Silver Lake is an unincorporated community in Van Zandt County, Texas, United States. According to the Handbook of Texas, the community had a population of 42 in 2000. It is located within the Dallas/Fort Worth Metroplex.

History
The area in what is known as Silver Lake today was first settled as early as 1845. A man named John Jordan surveyed the land and secured title to 30 square miles that covered the salt flats along the Sabine River. This prompted the community to become a station on the Texas and Pacific Railway in 1873 when a depot was built. That same year, G.W. Rive opened a store here. It was named for nearby Silver Lake, which was named either for its silvery appearance or because Native Americans or Mexican settlers in the area hid silver in the lake between 1832 and 1836 to prevent the Texas army from capturing them.
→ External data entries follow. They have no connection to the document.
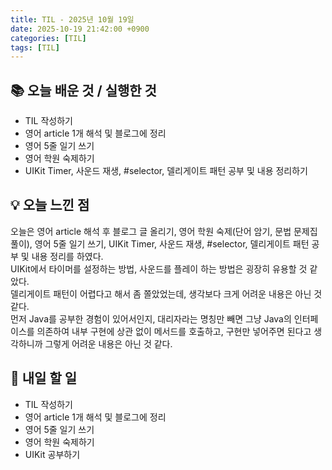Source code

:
 ```yaml
---
title: TIL - 2025년 10월 19일
date: 2025-10-19 21:42:00 +0900
categories: [TIL]
tags: [TIL]
---
```


## 📚 **오늘 배운 것 / 실행한 것**

- TIL 작성하기
- 영어 article 1개 해석 및 블로그에 정리
- 영어 5줄 일기 쓰기
- 영어 학원 숙제하기
- UIKit Timer, 사운드 재생, #selector, 델리게이트 패턴 공부 및 내용 정리하기

## 💡 **오늘 느낀 점**

오늘은 영어 article 해석 후 블로그 글 올리기, 영어 학원 숙제(단어 암기, 문법 문제집 풀이), 영어 5줄 일기 쓰기, UIKit Timer, 사운드 재생, #selector, 델리게이트 패턴 공부 및 내용 정리를 하였다.<br>
UIKit에서 타이머를 설정하는 방법, 사운드를 플레이 하는 방법은 굉장히 유용할 것 같았다.<br>
델리게이트 패턴이 어렵다고 해서 좀 쫄았었는데, 생각보다 크게 어려운 내용은 아닌 것 같다.<br>
먼저 Java를 공부한 경험이 있어서인지, 대리자라는 명칭만 빼면 그냥 Java의 인터페이스를 의존하여 내부 구현에 상관 없이 메서드를 호출하고, 구현만 넣어주면 된다고 생각하니까 그렇게 어려운 내용은 아닌 것 같다.

## 🎯 **내일 할 일**

- TIL 작성하기
- 영어 article 1개 해석 및 블로그에 정리
- 영어 5줄 일기 쓰기
- 영어 학원 숙제하기
- UIKit 공부하기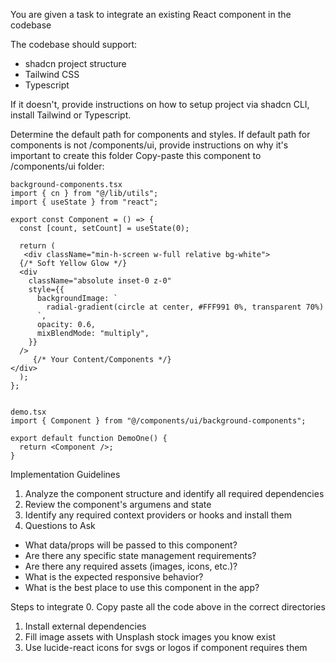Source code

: You are given a task to integrate an existing React component in the codebase

The codebase should support:
- shadcn project structure  
- Tailwind CSS
- Typescript

If it doesn't, provide instructions on how to setup project via shadcn CLI, install Tailwind or Typescript.

Determine the default path for components and styles. 
If default path for components is not /components/ui, provide instructions on why it's important to create this folder
Copy-paste this component to /components/ui folder:
```tsx
background-components.tsx
import { cn } from "@/lib/utils";
import { useState } from "react";

export const Component = () => {
  const [count, setCount] = useState(0);

  return (
   <div className="min-h-screen w-full relative bg-white">
  {/* Soft Yellow Glow */}
  <div
    className="absolute inset-0 z-0"
    style={{
      backgroundImage: `
        radial-gradient(circle at center, #FFF991 0%, transparent 70%)
      `,
      opacity: 0.6,
      mixBlendMode: "multiply",
    }}
  />
     {/* Your Content/Components */}
</div>
  );
};


demo.tsx
import { Component } from "@/components/ui/background-components";

export default function DemoOne() {
  return <Component />;
}

```

Implementation Guidelines
 1. Analyze the component structure and identify all required dependencies
 2. Review the component's argumens and state
 3. Identify any required context providers or hooks and install them
 4. Questions to Ask
 - What data/props will be passed to this component?
 - Are there any specific state management requirements?
 - Are there any required assets (images, icons, etc.)?
 - What is the expected responsive behavior?
 - What is the best place to use this component in the app?

Steps to integrate
 0. Copy paste all the code above in the correct directories
 1. Install external dependencies
 2. Fill image assets with Unsplash stock images you know exist
 3. Use lucide-react icons for svgs or logos if component requires them
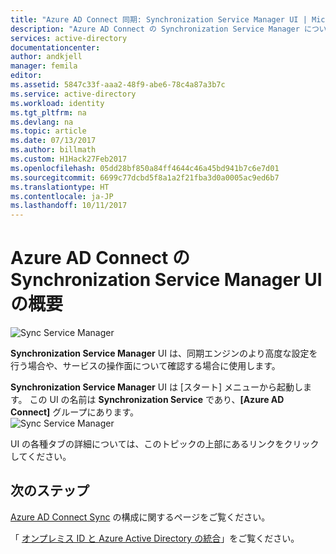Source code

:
 ```yaml
---
title: "Azure AD Connect 同期: Synchronization Service Manager UI | Microsoft Docs"
description: "Azure AD Connect の Synchronization Service Manager について説明します。"
services: active-directory
documentationcenter: 
author: andkjell
manager: femila
editor: 
ms.assetid: 5847c33f-aaa2-48f9-abe6-78c4a87a3b7c
ms.service: active-directory
ms.workload: identity
ms.tgt_pltfrm: na
ms.devlang: na
ms.topic: article
ms.date: 07/13/2017
ms.author: billmath
ms.custom: H1Hack27Feb2017
ms.openlocfilehash: 05dd28bf850a84ff4644c46a45bd941b7c6e7d01
ms.sourcegitcommit: 6699c77dcbd5f8a1a2f21fba3d0a0005ac9ed6b7
ms.translationtype: HT
ms.contentlocale: ja-JP
ms.lasthandoff: 10/11/2017
---
```

# <a name="introduction-to-the-azure-ad-connect-synchronization-service-manager-ui"></a>Azure AD Connect の Synchronization Service Manager UI の概要

![Sync Service Manager](./media/active-directory-aadconnectsync-service-manager-ui/ssmui.png)

**Synchronization Service Manager** UI は、同期エンジンのより高度な設定を行う場合や、サービスの操作面について確認する場合に使用します。

**Synchronization Service Manager** UI は [スタート] メニューから起動します。 この UI の名前は **Synchronization Service** であり、**[Azure AD Connect]** グループにあります。  
![Sync Service Manager](./media/active-directory-aadconnectsync-service-manager-ui/startmenu.png)

UI の各種タブの詳細については、このトピックの上部にあるリンクをクリックしてください。

## <a name="next-steps"></a>次のステップ
[Azure AD Connect Sync](active-directory-aadconnectsync-whatis.md) の構成に関するページをご覧ください。

「 [オンプレミス ID と Azure Active Directory の統合](active-directory-aadconnect.md)」をご覧ください。
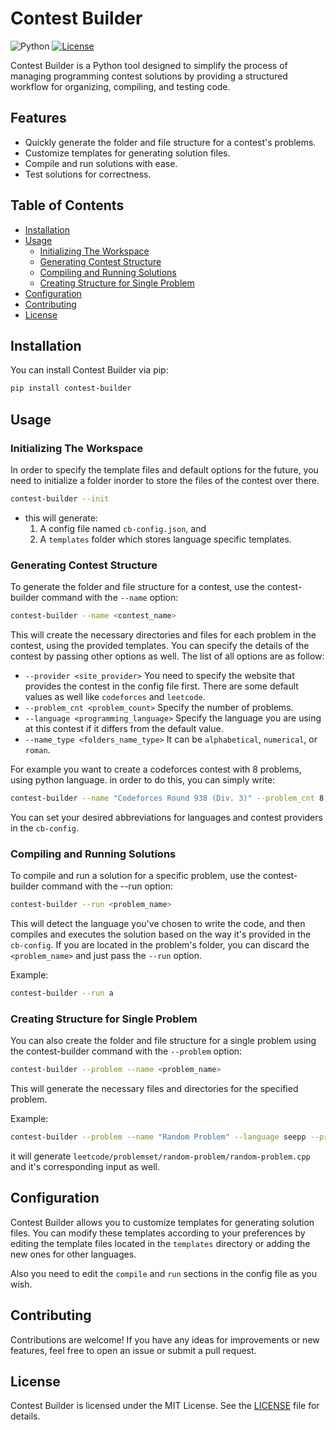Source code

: # Contest Builder

![Python](https://img.shields.io/badge/Python-3.9%2B-blue)
[![License](https://img.shields.io/badge/license-MIT-green.svg)](https://opensource.org/licenses/MIT)

Contest Builder is a Python tool designed to simplify the process of managing programming contest solutions by providing a structured workflow for organizing, compiling, and testing code.

## Features

- Quickly generate the folder and file structure for a contest's problems.
- Customize templates for generating solution files.
- Compile and run solutions with ease.
- Test solutions for correctness.

## Table of Contents

<!-- vim-markdown-toc GFM -->

* [Installation](#installation)
* [Usage](#usage)
  * [Initializing The Workspace](#initializing-the-workspace)
  * [Generating Contest Structure](#generating-contest-structure)
  * [Compiling and Running Solutions](#compiling-and-running-solutions)
  * [Creating Structure for Single Problem](#creating-structure-for-single-problem)
* [Configuration](#configuration)
* [Contributing](#contributing)
* [License](#license)

<!-- vim-markdown-toc -->

## Installation

You can install Contest Builder via pip:

```bash
pip install contest-builder
```

## Usage

### Initializing The Workspace

In order to specify the template files and default options for the future, you need to initialize a folder inorder
to store the files of the contest over there.

```bash
contest-builder --init
```

- this will generate:
  1. A config file named `cb-config.json`, and
  1. A `templates` folder which stores language specific templates.

### Generating Contest Structure

To generate the folder and file structure for a contest, use the contest-builder command with the `--name` option:

```bash
contest-builder --name <contest_name>
```

This will create the necessary directories and files for each problem in the contest, using the provided templates.
You can specify the details of the contest by passing other options as well. The list of all options are as follow:

- `--provider <site_provider>`
  You need to specify the website that provides the contest in the config file first. There are some default values
  as well like `codeforces` and `leetcode`.
- `--problem_cnt <problem_count>`
  Specify the number of problems.
- `--language <programming_language>`
  Specify the language you are using at this contest if it differs from the default value.
- `--name_type <folders_name_type>`
  It can be `alphabetical`, `numerical`, or `roman`.

For example you want to create a codeforces contest with 8 problems, using python language. in order to do this, you
can simply write:

```bash
contest-builder --name "Codeforces Round 938 (Div. 3)" --problem_cnt 8 --language py --provider cf
```

You can set your desired abbreviations for languages and contest providers in the `cb-config`.

### Compiling and Running Solutions

To compile and run a solution for a specific problem, use the contest-builder command with the --run option:

```bash
contest-builder --run <problem_name>
```

This will detect the language you've chosen to write the code, and then
compiles and executes the solution based on the way it's provided in the
`cb-config`. If you are located in the
problem's folder, you can discard the `<problem_name>` and just pass the `--run` option.

Example:

```bash
contest-builder --run a
```

### Creating Structure for Single Problem

   You can also create the folder and file structure for a single problem using the contest-builder command with the `--problem` option:

```bash
contest-builder --problem --name <problem_name>
```

This will generate the necessary files and directories for the specified problem.

Example:

```bash
contest-builder --problem --name "Random Problem" --language seepp --provider lc
```

it will generate `leetcode/problemset/random-problem/random-problem.cpp` and it's
corresponding input as well.

## Configuration

Contest Builder allows you to customize templates for generating solution files. You can modify these templates according to your 
preferences by editing the template files located in the `templates` directory or adding the new ones for other languages.

Also you need to edit the `compile` and `run` sections in the config file as you wish.

## Contributing

Contributions are welcome! If you have any ideas for improvements or new features, feel free to open an issue or submit a pull request.

## License

Contest Builder is licensed under the MIT License. See the [LICENSE](LICENSE) file for details.
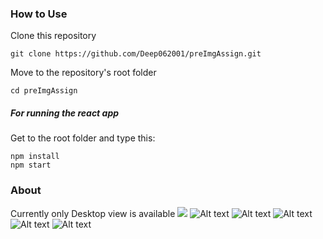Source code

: ### How to Use

Clone this repository

```shell
git clone https://github.com/Deep062001/preImgAssign.git
```

Move to the repository's root folder

```shell
cd preImgAssign
```

##### For running the react app

Get to the root folder and type this:

```shell
npm install
npm start
```

### About

Currently only Desktop view is available
<img src="https://ibb.co/vqBrwNB"></img>
![Alt text](https://ibb.co/vqBrwNB)
![Alt text](https://ibb.co/R7rFF2v)
![Alt text](https://ibb.co/jwQWFnm)
![Alt text](https://ibb.co/3s0c5L4)
![Alt text](https://ibb.co/GdcQN88)
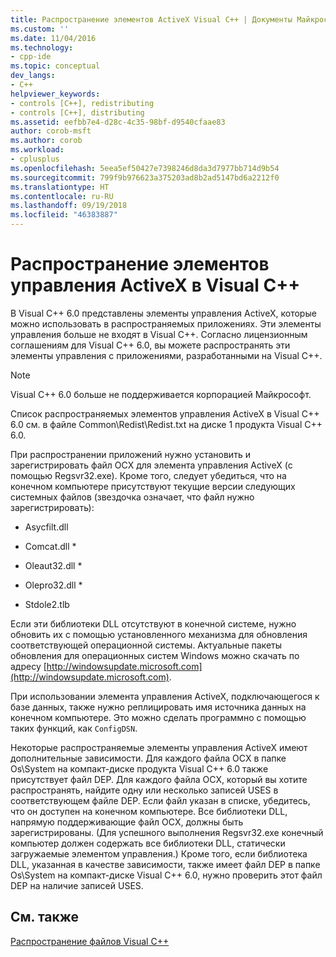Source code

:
 ```yaml
---
title: Распространение элементов ActiveX Visual C++ | Документы Майкрософт
ms.custom: ''
ms.date: 11/04/2016
ms.technology:
- cpp-ide
ms.topic: conceptual
dev_langs:
- C++
helpviewer_keywords:
- controls [C++], redistributing
- controls [C++], distributing
ms.assetid: eefbb7e4-d28c-4c35-98bf-d9540cfaae83
author: corob-msft
ms.author: corob
ms.workload:
- cplusplus
ms.openlocfilehash: 5eea5ef50427e7398246d8da3d7977bb714d9b54
ms.sourcegitcommit: 799f9b976623a375203ad8b2ad5147bd6a2212f0
ms.translationtype: HT
ms.contentlocale: ru-RU
ms.lasthandoff: 09/19/2018
ms.locfileid: "46383887"
---
```

# <a name="redistributing-visual-c-activex-controls"></a>Распространение элементов управления ActiveX в Visual C++

В Visual C++ 6.0 представлены элементы управления ActiveX, которые можно использовать в распространяемых приложениях. Эти элементы управления больше не входят в Visual C++. Согласно лицензионным соглашениям для Visual C++ 6.0, вы можете распространять эти элементы управления с приложениями, разработанными на Visual C++.

> [!NOTE]
>  Visual C++ 6.0 больше не поддерживается корпорацией Майкрософт.

Список распространяемых элементов управления ActiveX в Visual C++ 6.0 см. в файле Common\Redist\Redist.txt на диске 1 продукта Visual C++ 6.0.

При распространении приложений нужно установить и зарегистрировать файл OCX для элемента управления ActiveX (с помощью Regsvr32.exe). Кроме того, следует убедиться, что на конечном компьютере присутствуют текущие версии следующих системных файлов (звездочка означает, что файл нужно зарегистрировать):

- Asycfilt.dll

- Comcat.dll \*

- Oleaut32.dll \*

- Olepro32.dll \*

- Stdole2.tlb

Если эти библиотеки DLL отсутствуют в конечной системе, нужно обновить их с помощью установленного механизма для обновления соответствующей операционной системы. Актуальные пакеты обновления для операционных систем Windows можно скачать по адресу [http://windowsupdate.microsoft.com](http://windowsupdate.microsoft.com).

При использовании элемента управления ActiveX, подключающегося к базе данных, также нужно реплицировать имя источника данных на конечном компьютере. Это можно сделать программно с помощью таких функций, как `ConfigDSN`.

Некоторые распространяемые элементы управления ActiveX имеют дополнительные зависимости. Для каждого файла OCX в папке Os\System на компакт-диске продукта Visual C++ 6.0 также присутствует файл DEP. Для каждого файла OCX, который вы хотите распространять, найдите одну или несколько записей USES в соответствующем файле DEP. Если файл указан в списке, убедитесь, что он доступен на конечном компьютере. Все библиотеки DLL, напрямую поддерживающие файл OCX, должны быть зарегистрированы. (Для успешного выполнения Regsvr32.exe конечный компьютер должен содержать все библиотеки DLL, статически загружаемые элементом управления.) Кроме того, если библиотека DLL, указанная в качестве зависимости, также имеет файл DEP в папке Os\System на компакт-диске Visual C++ 6.0, нужно проверить этот файл DEP на наличие записей USES.

## <a name="see-also"></a>См. также

[Распространение файлов Visual C++](../ide/redistributing-visual-cpp-files.md)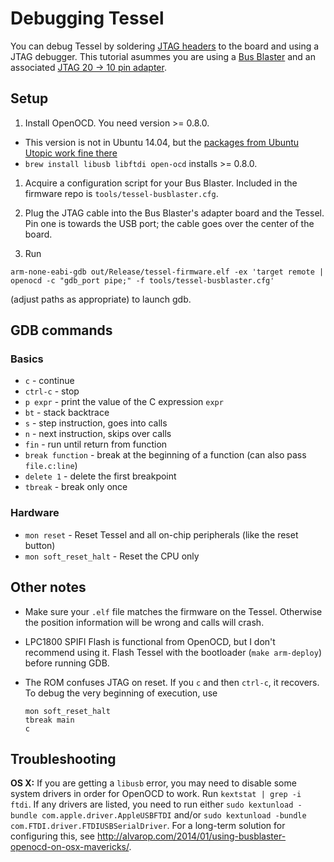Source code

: # Debugging Tessel

You can debug Tessel by soldering [JTAG headers](https://s3.amazonaws.com/technicalmachine-assets/doc+pictures/hardware_design_docs/TM-00-04-ports.png) to the board and using a JTAG debugger. This tutorial asummes you are using a [Bus Blaster](http://www.seeedstudio.com/depot/Bus-Blaster-v3-p-1415.html) and an associated [JTAG 20 -> 10 pin adapter](http://www.digikey.com/product-detail/en/ARM-JTAG-20-10/1188-1016-ND/3471401).

## Setup
1. Install OpenOCD. You need version >= 0.8.0.
  * This version is not in Ubuntu 14.04, but the [packages from Ubuntu Utopic work fine there](https://launchpad.net/ubuntu/+source/openocd)
  * `brew install libusb libftdi open-ocd` installs >= 0.8.0.

1. Acquire a configuration script for your Bus Blaster. Included in the firmware repo is `tools/tessel-busblaster.cfg`.

1. Plug the JTAG cable into the Bus Blaster's adapter board and the Tessel. Pin one is towards the USB port; the cable goes over the center of the board.

1. Run

  ```
  arm-none-eabi-gdb out/Release/tessel-firmware.elf -ex 'target remote | openocd -c "gdb_port pipe;" -f tools/tessel-busblaster.cfg'
  ```
  (adjust paths as appropriate) to launch gdb.

## GDB commands

### Basics
  * `c` - continue
  * `ctrl-c` - stop
  * `p expr` - print the value of the C expression `expr`
  * `bt` - stack backtrace
  * `s` - step instruction, goes into calls
  * `n` - next instruction, skips over calls
  * `fin` - run until return from function
  * `break function` - break at the beginning of a function (can also pass `file.c:line`)
  * `delete 1` - delete the first breakpoint
  * `tbreak` - break only once

### Hardware
  * `mon reset` - Reset Tessel and all on-chip peripherals (like the reset button)
  * `mon soft_reset_halt` - Reset the CPU only

## Other notes

* Make sure your `.elf` file matches the firmware on the Tessel. Otherwise the position information will be wrong and calls will crash.
* LPC1800 SPIFI Flash is functional from OpenOCD, but I don't recommend using it. Flash Tessel with the bootloader (`make arm-deploy`) before running GDB.
* The ROM confuses JTAG on reset. If you `c` and then `ctrl-c`, it recovers. To debug the very beginning of execution, use

  ```
  mon soft_reset_halt
  tbreak main
  c
  ```

## Troubleshooting

**OS X:** If you are getting a `libusb` error, you may need to disable some system drivers in order for OpenOCD to work. Run `kextstat | grep -i ftdi`. If any drivers are listed, you need to run either `sudo kextunload -bundle com.apple.driver.AppleUSBFTDI` and/or `sudo kextunload -bundle com.FTDI.driver.FTDIUSBSerialDriver`. For a long-term solution for configuring this, see <http://alvarop.com/2014/01/using-busblaster-openocd-on-osx-mavericks/>.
On May 7, 1874, Grenville M. Dodge purchased a land grant here and platted it on March 5, 1875. A post office was established at Silver Lake in 1874 and remained in operation until the 1930s. A Grange chapter was then founded here in 1876. A Farmer's Alliance was also established in the community. Silver Lake had a population of 80 in 1914 and had a general store and several businesses. Only a few scattered houses were reported in 1936. During that decade, coal miners came to the area. The population went down to 50 in 1940, then to 42 from 1974 through 2000. It had another post office, a cemetery, several businesses, and scattered houses in 1988.

Geography
Silver Lake is located at the intersection of U.S. Highway 80 and Farm to Market Road 1255 on the Missouri Pacific Railroad,  northeast of Canton in northeastern Van Zandt County, near the Smith County line.

Education
Silver Lake had its own school in 1890 and had 43 students in 1904. Since 1952, the community has been served by the Grand Saline Independent School District.